◆ WHAT NEEDS TO BE DONE
Among the records below, find each line bearing the word "decided" and copy it.

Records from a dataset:
-----
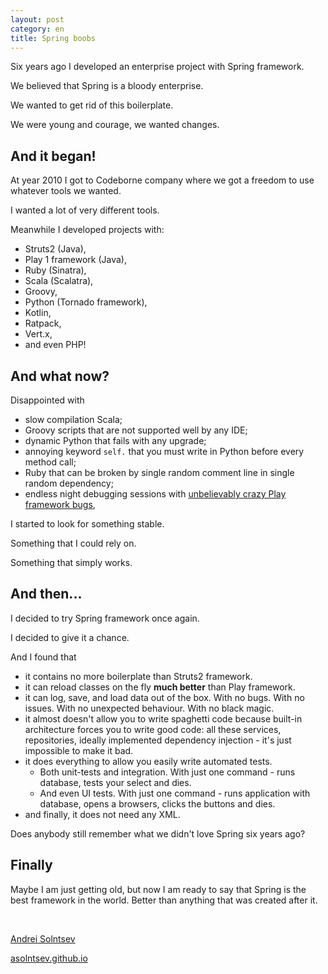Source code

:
 ```yaml
---
layout: post
category: en
title: Spring boobs
---
```


Six years ago I developed an enterprise project with Spring framework.

We believed that Spring is a bloody enterprise.
 
We wanted to get rid of this boilerplate.

We were young and courage, we wanted changes.

<!--more-->

## And it began!

At year 2010 I got to Codeborne company where we got a freedom to use whatever tools we wanted.

I wanted a lot of very different tools.

Meanwhile I developed projects with:

* Struts2 (Java), 
* Play 1 framework (Java),
* Ruby (Sinatra),
* Scala (Scalatra), 
* Groovy,
* Python (Tornado framework),
* Kotlin,
* Ratpack,
* Vert.x,
* and even PHP! 

## And what now?

Disappointed with
* slow compilation Scala;
* Groovy scripts that are not supported well by any IDE; 
* dynamic Python that fails with any upgrade;
* annoying keyword `self.` that you must write in Python before every method call;
* Ruby that can be broken by single random comment line in single random dependency; 
* endless night debugging sessions with [unbelievably crazy Play framework bugs](https://www.youtube.com/watch?v=Wi3uLRlOWeU), 

I started to look for something stable.

Something that I could rely on.

Something that simply works. 

## And then... 

I decided to try Spring framework once again.

I decided to give it a chance.

And I found that 
 
* it contains no more boilerplate than Struts2 framework.
* it can reload classes on the fly **much better** than Play framework.
* it can log, save, and load data out of the box. With no bugs. With no issues. With no unexpected behaviour. With no black magic.
* it almost doesn't allow you to write spaghetti code because built-in architecture 
forces you to write good code: all these services, repositories, 
ideally implemented dependency injection - it's just impossible to make it bad.
* it does everything to allow you easily write automated tests.
  * Both unit-tests and integration. With just one command - runs database, tests your select and dies.
  * And even UI tests. With just one command - runs application with database, opens a browsers, clicks the buttons and dies. 
* and finally, it does not need any XML.  

Does anybody still remember what we didn't love Spring six years ago?

## Finally

Maybe I am just getting old, but now I am ready to say that Spring is the best framework in the world.
Better than anything that was created after it. 

<br/>


[Andrei Solntsev](https://twitter.com/asolntsev) 

[asolntsev.github.io](https://asolntsev.github.io/en)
-----
◆ EXERCISE RESPONSE
I decided to try Spring framework once again.
I decided to give it a chance.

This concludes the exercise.